Locals activists report he's also the lead judge in the case against senior Shia cleric Sheikh Isa Qassim, targeted as part of the government's latest attacks on leading Shia figures suspected of disloyalty to the ruling family. "He's known as a soft-spoken man but represents the interests of the National Security Agency in court," a Bahraini lawyer whose name I'm not using for safety reasons told me.

Then there is Judge Ali Al Dharani, appointed head of the Fourth Criminal Court in August 2014, where he has distinguished himself with a series of stunning judicial decisions. According to the State News agency the BNA he has a masters degree from the private Kingdom University in Bahrain with a thesis on "Constitutionality of Laws." It was Judge Al Dhahrani who sentenced opposition leader Sheikh Ali Salman to four years in jail in June 2015 after he peacefully criticized the government. In January, following disturbances at notorious and overcrowded Jaw Prison in March 2015, Al Dhahrani convicted and sentenced 57 inmates to a further 15 years in jail.

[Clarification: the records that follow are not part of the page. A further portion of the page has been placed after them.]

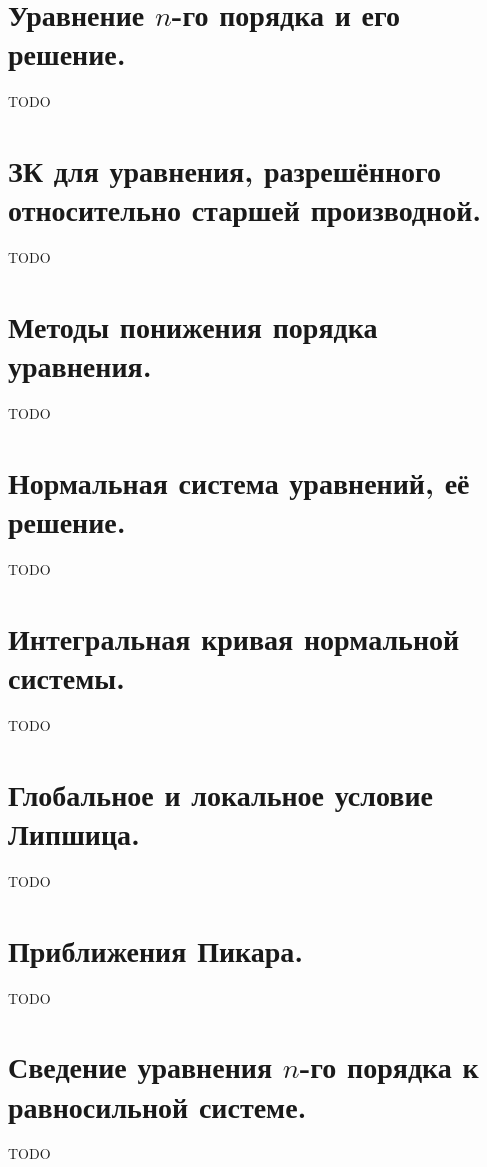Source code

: \documentclass{article}
\begin{document}
\section*{Уравнение $n$-го порядка и его решение.}
TODO

{}
\section*{ЗК для уравнения, разрешённого относительно старшей производной.}
TODO

{}
\section*{Методы понижения порядка уравнения.}
TODO

{}
\section*{Нормальная система уравнений, её решение.}
TODO

{}
\section*{Интегральная кривая нормальной системы.}
TODO

{}
\section*{Глобальное и локальное условие Липшица.}
TODO

{}
\section*{Приближения Пикара.}
TODO

{}
\section*{Сведение уравнения $n$-го порядка к равносильной системе.}
TODO
\end{document}
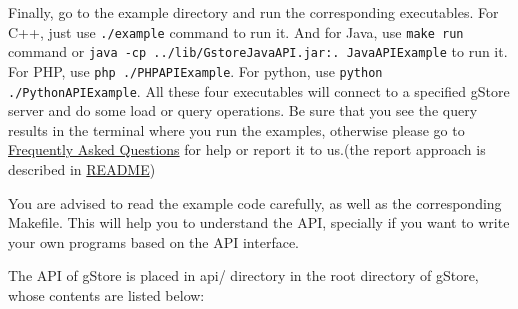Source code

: \documentclass[titlepage, a4paper, 12pt]{article}
\begin{document}
Finally, go to the example directory and run the corresponding
executables. For C++, just use \texttt{./example} command to run it. And
for Java, use \texttt{make\ run} command or \texttt{java\ -cp\ ../lib/GstoreJavaAPI.jar:.\ JavaAPIExample} to run
it. For PHP, use \texttt{php ./PHPAPIExample}. For python, use \texttt{python ./PythonAPIExample}. All these four executables will connect to a specified gStore server
and do some load or query operations. Be sure that you see the query
results in the terminal where you run the examples, otherwise please go
to \hyperref[chapter10]{Frequently Asked Questions} for help or report
it to us.(the report approach is described in
\hyperref[chapter00]{README})

You are advised to read the example code carefully, as well as the
corresponding Makefile. This will help you to understand the API,
specially if you want to write your own programs based on the API
interface.


The API of gStore is placed in api/ directory in the root directory of
gStore, whose contents are listed below:
\end{document}
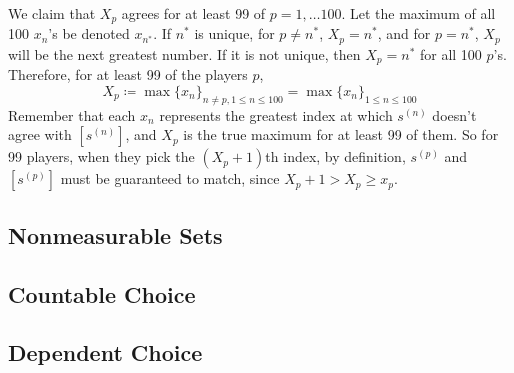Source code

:   We claim that $X_p$ agrees for at least 99 of $p = 1, \ldots 100$. Let the maximum of all 100 $x_n$'s be denoted $x_{n^\ast}$. If $n^\ast$ is unique, for $p \neq n^\ast$, $X_p = n^\ast$, and for $p = n^\ast$, $X_p$ will be the next greatest number. If it is not unique, then $X_p = n^\ast$ for all 100 $p$'s. Therefore, for at least 99 of the players $p$, 
  \begin{equation}
    X_p \coloneqq \max \{ x_n \}_{n \neq p, 1 \leq n \leq 100} = \max \{ x_n \}_{1 \leq n \leq 100} 
  \end{equation}
  Remember that each $x_n$ represents the greatest index at which $s^{(n)}$ doesn't agree with $[s^{(n)}]$, and $X_p$ is the true maximum for at least 99 of them. So for 99 players, when they pick the $(X_p + 1)$th index, by definition, $s^{(p)}$ and $[s^{(p)}]$ must be guaranteed to match, since $X_p + 1 > X_p \geq x_p$. 

\subsection{Nonmeasurable Sets}

\subsection{Countable Choice} 

\subsection{Dependent Choice}
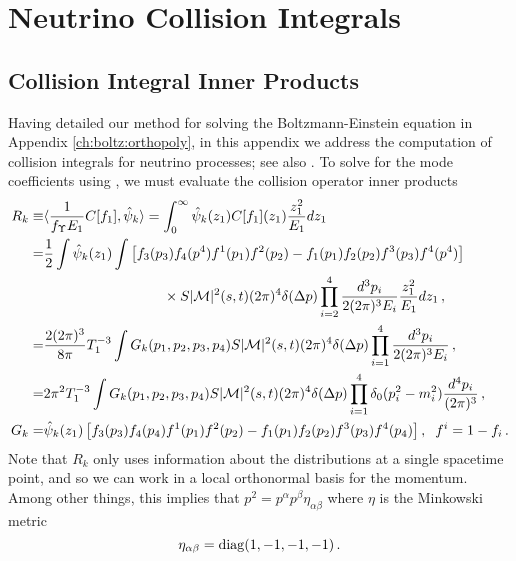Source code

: 
\section{Neutrino Collision Integrals}\label{ch:coll:simp}


\subsection{Collision Integral Inner Products}
Having detailed our method for solving the Boltzmann-Einstein equation in Appendix \ref{ch:boltz:orthopoly}, in this appendix we address the computation of  collision integrals for neutrino processes; see also \cite{Birrell:2014uka}. To solve for the mode coefficients using , we must evaluate the collision operator inner products
\begin{align}\label{collision:integrals}
R_k\equiv&\langle\frac{1}{f_\Upsilon E_1}C[f_1],\hat\psi_k\rangle=\int_0^\infty \hat\psi_k(z_1)C[f_1](z_1) \frac{z_1^2}{E_1}dz_1\\
=&\frac{1}{2}\int \hat\psi_k(z_1)\int\left[f_3(p_3)f_4(p^4)f^1(p_1)f^2(p_2)-f_1(p_1)f_2(p_2)f^3(p_3)f^4(p^4)\right]\notag\\
&\hspace{30mm}\times S |\mathcal{M}|^2(s,t)(2\pi)^4\delta(\Delta p)\prod_{i=2}^4\frac{d^{3}p_i}{2(2\pi)^3E_i}\frac{z_1^2}{E_1}dz_1\,,\notag\\
=&\frac{2(2\pi)^3}{8\pi}T_1^{-3}\int G_k(p_1,p_2,p_3,p_4)S |\mathcal{M}|^2(s,t)(2\pi)^4\delta(\Delta p)\prod_{i=1}^4\frac{d^{3}p_i}{2(2\pi)^3E_i}\,,\notag\\
=&2\pi^2T_1^{-3}\int G_k(p_1,p_2,p_3,p_4)S |\mathcal{M}|^2(s,t)(2\pi)^4\delta(\Delta p)\prod_{i=1}^4 \delta_0(p_i^2-m_i^2)\frac{d^4p_i}{(2\pi)^3}\,,\notag\\
G_k=&\hat\psi_k(z_1)\left[f_3(p_3)f_4(p_4)f^1(p_1)f^2(p_2)-f_1(p_1)f_2(p_2)f^3(p_3)f^4(p_4)\right],\hspace{2mm} f^i=1- f_i\,.\notag
\end{align}
Note that $R_k$ only uses information about the distributions at a single spacetime point, and so we can work in a local orthonormal basis for the momentum.  Among other things, this implies that $p^2=p^\alpha p^\beta\eta_{\alpha\beta}$ where $\eta$ is the Minkowski metric
\begin{equation}
\eta_{\alpha\beta}=\mathrm{diag}(1,-1,-1,-1)\,.
\end{equation}

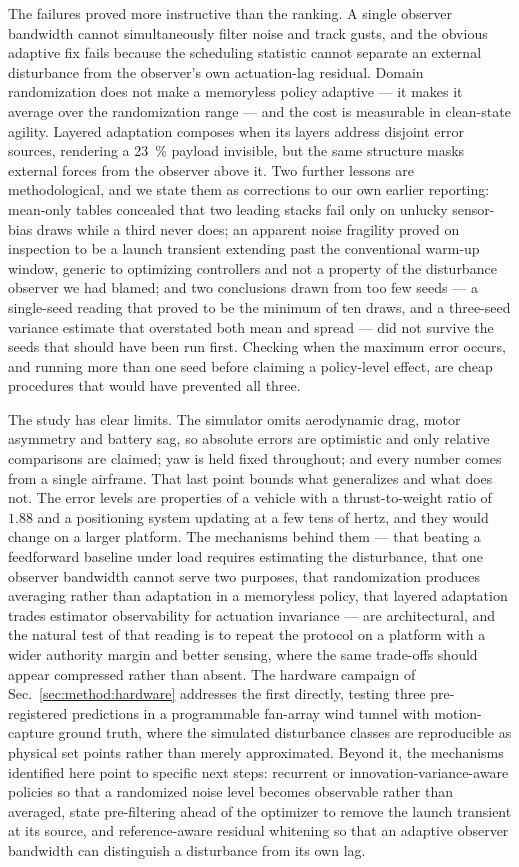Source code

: The failures proved more instructive than the ranking. A single observer bandwidth
cannot simultaneously filter noise and track gusts, and the obvious adaptive fix fails
because the scheduling statistic cannot separate an external disturbance from the
observer's own actuation-lag residual. Domain randomization does not make a memoryless
policy adaptive --- it makes it average over the randomization range --- and the cost is
measurable in clean-state agility. Layered adaptation composes when its layers address
disjoint error sources, rendering a \SI{23}{\percent} payload invisible, but the same
structure masks external forces from the observer above it. Two further lessons are
methodological, and we state them as corrections to our own earlier reporting: mean-only
tables concealed that two leading stacks fail only on unlucky sensor-bias draws while a
third never does; an apparent noise fragility proved on inspection to be a launch
transient extending past the conventional warm-up window, generic to optimizing
controllers and not a property of the disturbance observer we had blamed; and two
conclusions drawn from too few seeds --- a single-seed reading that proved to be the
minimum of ten draws, and a three-seed variance estimate that overstated both mean and
spread --- did not survive the seeds that should have been run first. Checking when the
maximum error occurs, and running more than one seed before claiming a policy-level
effect, are cheap procedures that would have prevented all three.

The study has clear limits. The simulator omits aerodynamic drag, motor asymmetry and
battery sag, so absolute errors are optimistic and only relative comparisons are
claimed; yaw is held fixed throughout; and every number comes from a single airframe.
That last point bounds what generalizes and what does not. The error levels are
properties of a vehicle with a thrust-to-weight ratio of $1.88$ and a positioning system
updating at a few tens of hertz, and they would change on a larger platform. The
mechanisms behind them --- that beating a feedforward baseline under load requires
estimating the disturbance, that one observer bandwidth cannot serve two purposes, that
randomization produces averaging rather than adaptation in a memoryless policy, that
layered adaptation trades estimator observability for actuation invariance --- are
architectural, and the natural test of that reading is to repeat the protocol on a
platform with a wider authority margin and better sensing, where the same trade-offs
should appear compressed rather than absent. The hardware
campaign of Sec.~\ref{sec:method:hardware} addresses the first directly, testing three
pre-registered predictions in a programmable fan-array wind tunnel with motion-capture
ground truth, where the simulated disturbance classes are reproducible as physical set
points rather than merely approximated. Beyond it, the mechanisms identified here point
to specific next steps: recurrent or innovation-variance-aware policies so that a
randomized noise level becomes observable rather than averaged, state pre-filtering ahead
of the optimizer to remove the launch transient at its source, and reference-aware
residual whitening so that an adaptive observer bandwidth can distinguish a disturbance
from its own lag.
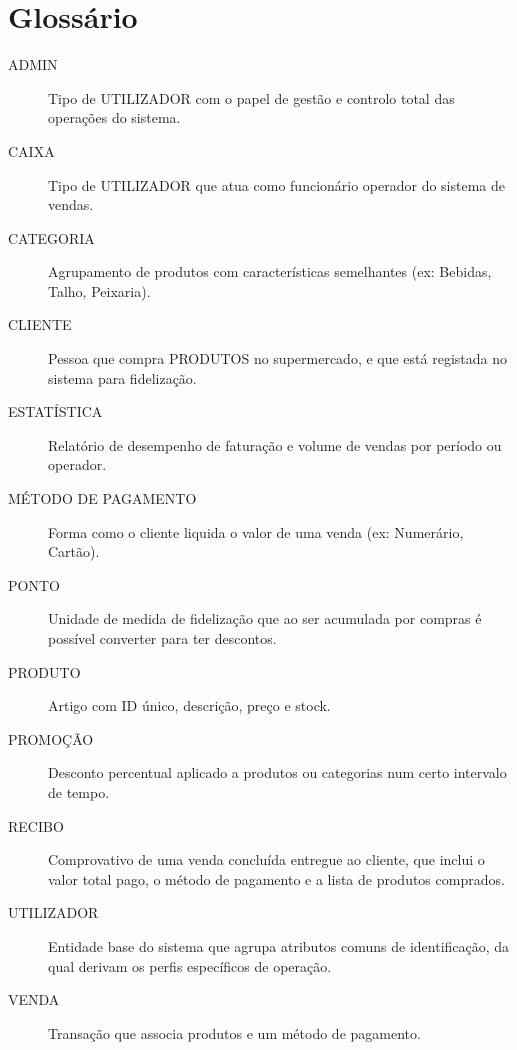 \documentclass[a4paper]{llncs}
\begin{document}
\section{Glossário}
\begin{description}
    \item[ADMIN] Tipo de UTILIZADOR com o papel de gestão e controlo total das operações do sistema.
    \item[CAIXA] Tipo de UTILIZADOR que atua como funcionário operador do sistema de vendas.
    \item[CATEGORIA] Agrupamento de produtos com características semelhantes (ex: Bebidas, Talho, Peixaria).
    \item[CLIENTE] Pessoa que compra PRODUTOS no supermercado, e que está registada no sistema para fidelização.
    \item[ESTATÍSTICA] Relatório de desempenho de faturação e volume de vendas por período ou operador.
    \item[MÉTODO DE PAGAMENTO] Forma como o cliente liquida o valor de uma venda (ex: Numerário, Cartão).
    \item[PONTO] Unidade de medida de fidelização que ao ser acumulada por compras é possível converter para ter descontos.
    \item[PRODUTO] Artigo com ID único, descrição, preço e stock.
    \item[PROMOÇÃO] Desconto percentual aplicado a produtos ou categorias num certo intervalo de tempo.
    \item[RECIBO] Comprovativo de uma venda concluída entregue ao cliente, que inclui o valor total pago, o método de pagamento e a lista de produtos comprados.
    \item[UTILIZADOR] Entidade base do sistema que agrupa atributos comuns de identificação, da qual derivam os perfis específicos de operação.
    \item[VENDA] Transação que associa produtos e um método de pagamento.
\end{description}
\end{document}
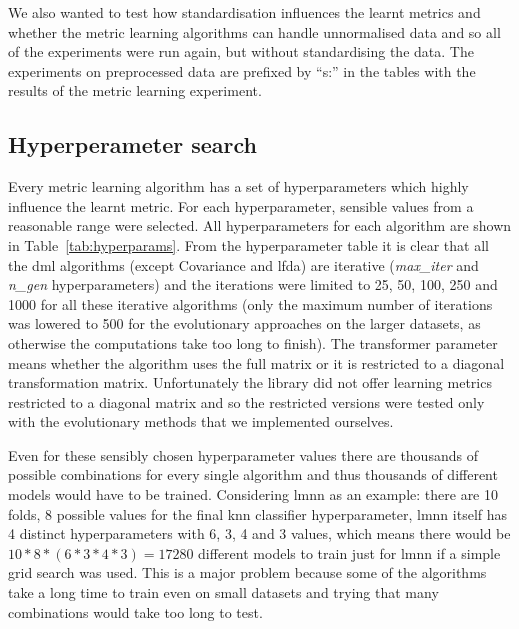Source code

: \documentclass[12pt,a4paper]{report}
\begin{document}
We also wanted to test how standardisation influences the learnt metrics and whether the metric learning algorithms can handle unnormalised data and so all of the experiments were run again, but without standardising the data. The experiments on preprocessed data are prefixed by ``s:'' in the tables with the results of the metric learning experiment.

\subsection{Hyperperameter search} \label{chap:exp:hypsearch}

Every metric learning algorithm has a set of hyperparameters which highly influence the learnt metric. For each hyperparameter, sensible values from a reasonable range were selected. All hyperparameters for each algorithm are shown in Table~\ref{tab:hyperparams}. From the hyperparameter table it is clear that all the \ac{dml} algorithms (except Covariance and \ac{lfda}) are iterative (\textit{max\_iter} and \textit{n\_gen} hyperparameters) and the iterations were limited to 25, 50, 100, 250 and 1000 for all these iterative algorithms (only the maximum number of iterations was lowered to 500 for the evolutionary approaches on the larger datasets, as otherwise the computations take too long to finish). The transformer parameter means whether the algorithm uses the full matrix or it is restricted to a diagonal transformation matrix. Unfortunately the library did not offer learning metrics restricted to a diagonal matrix and so the restricted versions were tested only with the evolutionary methods that we implemented ourselves.



Even for these sensibly chosen hyperparameter values there are thousands of possible combinations for every single algorithm and thus thousands of different models would have to be trained. Considering \ac{lmnn} as an example: there are 10 folds, 8 possible values for the final \ac{knn} classifier hyperparameter, \ac{lmnn} itself has 4 distinct hyperparameters with 6, 3, 4 and 3 values, which means there would be $10*8*(6*3*4*3)=17280$ different models to train just for \ac{lmnn} if a simple grid search was used. This is a major problem because some of the algorithms take a long time to train even on small datasets and trying that many combinations would take too long to test.
\end{document}
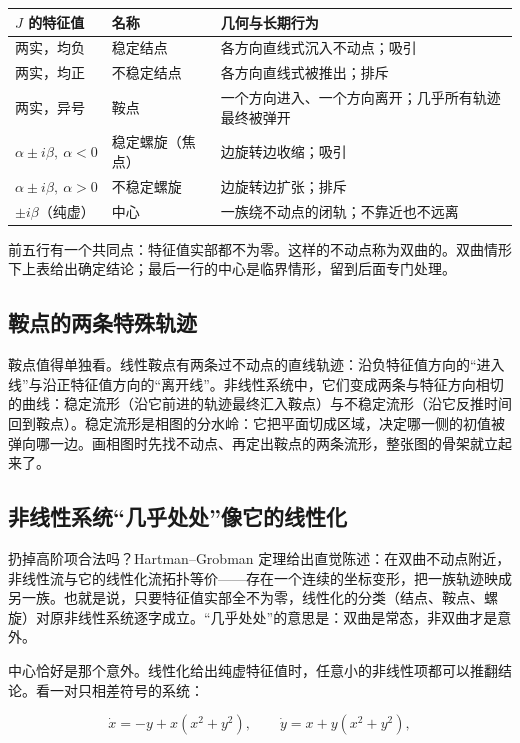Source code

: {\def\LTcaptype{none} %
\begin{longtable}{@{}llp{5.6cm}@{}}
\toprule\noalign{}
\(J\) 的特征值 & 名称 & 几何与长期行为 \\
\midrule\noalign{}
\endhead
\bottomrule\noalign{}
\endlastfoot
两实，均负 & 稳定结点 & 各方向直线式沉入不动点；吸引 \\
两实，均正 & 不稳定结点 & 各方向直线式被推出；排斥 \\
两实，异号 & 鞍点 & 一个方向进入、一个方向离开；几乎所有轨迹最终被弹开 \\
\(\alpha\pm i\beta,\ \alpha<0\) & 稳定螺旋（焦点） & 边旋转边收缩；吸引 \\
\(\alpha\pm i\beta,\ \alpha>0\) & 不稳定螺旋 & 边旋转边扩张；排斥 \\
\(\pm i\beta\)（纯虚） & 中心 & 一族绕不动点的闭轨；不靠近也不远离 \\
\end{longtable}
}

前五行有一个共同点：特征值实部都不为零。这样的不动点称为双曲的。双曲情形下上表给出确定结论；最后一行的中心是临界情形，留到后面专门处理。

\subsection{鞍点的两条特殊轨迹}

鞍点值得单独看。线性鞍点有两条过不动点的直线轨迹：沿负特征值方向的``进入线''与沿正特征值方向的``离开线''。非线性系统中，它们变成两条与特征方向相切的曲线：稳定流形（沿它前进的轨迹最终汇入鞍点）与不稳定流形（沿它反推时间回到鞍点）。稳定流形是相图的分水岭：它把平面切成区域，决定哪一侧的初值被弹向哪一边。画相图时先找不动点、再定出鞍点的两条流形，整张图的骨架就立起来了。

\subsection{非线性系统``几乎处处''像它的线性化}

扔掉高阶项合法吗？Hartman--Grobman 定理给出直觉陈述：在双曲不动点附近，非线性流与它的线性化流拓扑等价——存在一个连续的坐标变形，把一族轨迹映成另一族。也就是说，只要特征值实部全不为零，线性化的分类（结点、鞍点、螺旋）对原非线性系统逐字成立。``几乎处处''的意思是：双曲是常态，非双曲才是意外。

中心恰好是那个意外。线性化给出纯虚特征值时，任意小的非线性项都可以推翻结论。看一对只相差符号的系统：

\[
\dot x=-y+x(x^2+y^2),
\qquad
\dot y=x+y(x^2+y^2),
\]

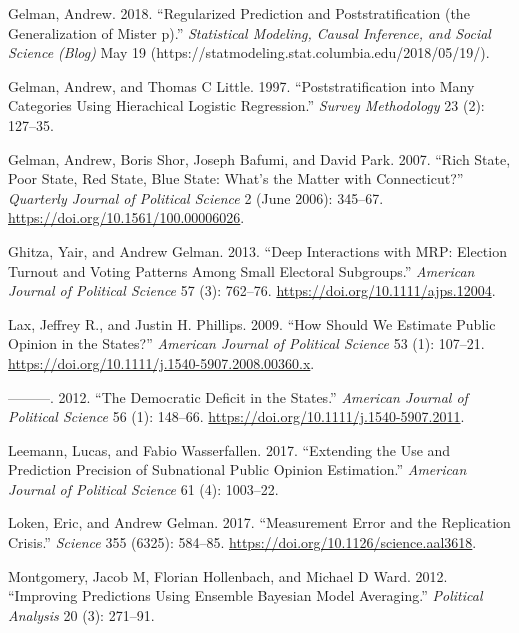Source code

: \documentclass[
]{article}
\newlength{\cslhangindent}
\newenvironment{CSLReferences}[2] %
 {%
  \setlength{\parindent}{0pt}
  \ifodd #1 \everypar{\setlength{\hangindent}{\cslhangindent}}\ignorespaces\fi
  \ifnum #2 > 0
  \setlength{\parskip}{#2\baselineskip}
  \fi
 }%
 {}
\begin{document}
\begin{CSLReferences}{1}{0}
\leavevmode{}%
Gelman, Andrew. 2018. {``Regularized Prediction and Poststratification
(the Generalization of Mister p).''} \emph{Statistical Modeling, Causal
Inference, and Social Science (Blog)} May 19
(https://statmodeling.stat.columbia.edu/2018/05/19/).

\leavevmode{}%
Gelman, Andrew, and Thomas C Little. 1997. {``Poststratification into
Many Categories Using Hierachical Logistic Regression.''} \emph{Survey
Methodology} 23 (2): 127--35.

\leavevmode{}%
Gelman, Andrew, Boris Shor, Joseph Bafumi, and David Park. 2007. {``Rich
State, Poor State, Red State, Blue State: What's the Matter with
Connecticut?''} \emph{Quarterly Journal of Political Science} 2 (June
2006): 345--67. \url{https://doi.org/10.1561/100.00006026}.

\leavevmode{}%
Ghitza, Yair, and Andrew Gelman. 2013. {``Deep Interactions with MRP:
Election Turnout and Voting Patterns Among Small Electoral Subgroups.''}
\emph{American Journal of Political Science} 57 (3): 762--76.
\url{https://doi.org/10.1111/ajps.12004}.

\leavevmode{}%
Lax, Jeffrey R., and Justin H. Phillips. 2009. {``How Should We Estimate
Public Opinion in the States?''} \emph{American Journal of Political
Science} 53 (1): 107--21.
\url{https://doi.org/10.1111/j.1540-5907.2008.00360.x}.

\leavevmode{}%
---------. 2012. {``The Democratic Deficit in the States.''}
\emph{American Journal of Political Science} 56 (1): 148--66.
\url{https://doi.org/10.1111/j.1540-5907.2011}.

\leavevmode{}%
Leemann, Lucas, and Fabio Wasserfallen. 2017. {``Extending the Use and
Prediction Precision of Subnational Public Opinion Estimation.''}
\emph{American Journal of Political Science} 61 (4): 1003--22.

\leavevmode{}%
Loken, Eric, and Andrew Gelman. 2017. {``Measurement Error and the
Replication Crisis.''} \emph{Science} 355 (6325): 584--85.
\url{https://doi.org/10.1126/science.aal3618}.

\leavevmode{}%
Montgomery, Jacob M, Florian Hollenbach, and Michael D Ward. 2012.
{``Improving Predictions Using Ensemble Bayesian Model Averaging.''}
\emph{Political Analysis} 20 (3): 271--91.


\end{CSLReferences}
\end{document}
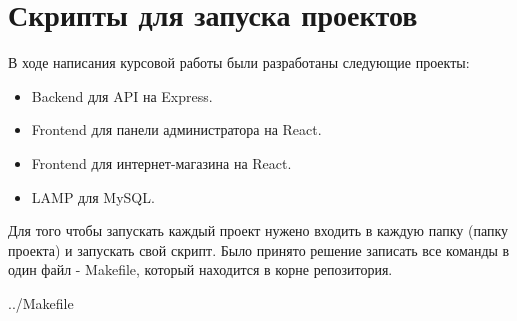 \newpage


\section{Скрипты для запуска проектов}

В ходе написания курсовой работы были разработаны следующие проекты:

\begin{itemize}
    \item Backend для API на Express.
    \item Frontend для панели администратора на React.
    \item Frontend для интернет-магазина на React.
    \item LAMP для MySQL.
\end{itemize}

Для того чтобы запускать каждый проект нужено входить в каждую папку (папку проекта)
и запускать свой скрипт. Было принято решение записать все команды в один файл - Makefile,
который находится в корне репозитория.


    {../Makefile}

\newpage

These are only two of Bahrain's abusive judges. A corrupt judiciary has long been recognized as a major problem. Major reforms are needed. The 2011 Bahrain Independent Commission of Inquiry (BICI), ordered by the king of Bahrain in response to his government's violent repression of widespread protests early that year, issued recommendations for how state institutions should be overhauled. These included recommendation 1722 f. To train the judiciary and prosecutorial personnel on the need to ensure that their activities contribute to the prevention and eradication of torture and ill-treatment. At a ceremony in May this year to mark what the BNA called the full implementation of the BICI reforms, Minister for Justice Khalid bin Ali Al-Khalifa highlighted "the amendments of the Code of Criminal Procedure and the Penal Code, the training of judges, prosecutors, law enforcers and lawyers..." The State Department's assessment of how BICI has been implemented, released the following month, stated that on 1722 (f),"The Government of Bahrain reported that, by 2013, at least two-thirds of the judiciary had received training in protecting human rights in criminal procedures during regular programs and at foundations, including at the [Italian-based] International Institute for Higher Studies in Criminal Sciences and the American Bar Association provided technical capacity building and general human rights training for lawyers, prosecutors and judges." Despite the trumpeted training programs, it's hard to see how a new culture of respecting human rights has taken hold in Bahrain's judiciary. Regular reports of sham trials and convictions on the basis of tortured confessions continue to emerge.

Washington should look carefully at what happens in the AlHalwachi trial on October 20, track which judges issue verdicts that punish peaceful dissent, and consider imposing visa bans on them and other officials linked to human rights abuses.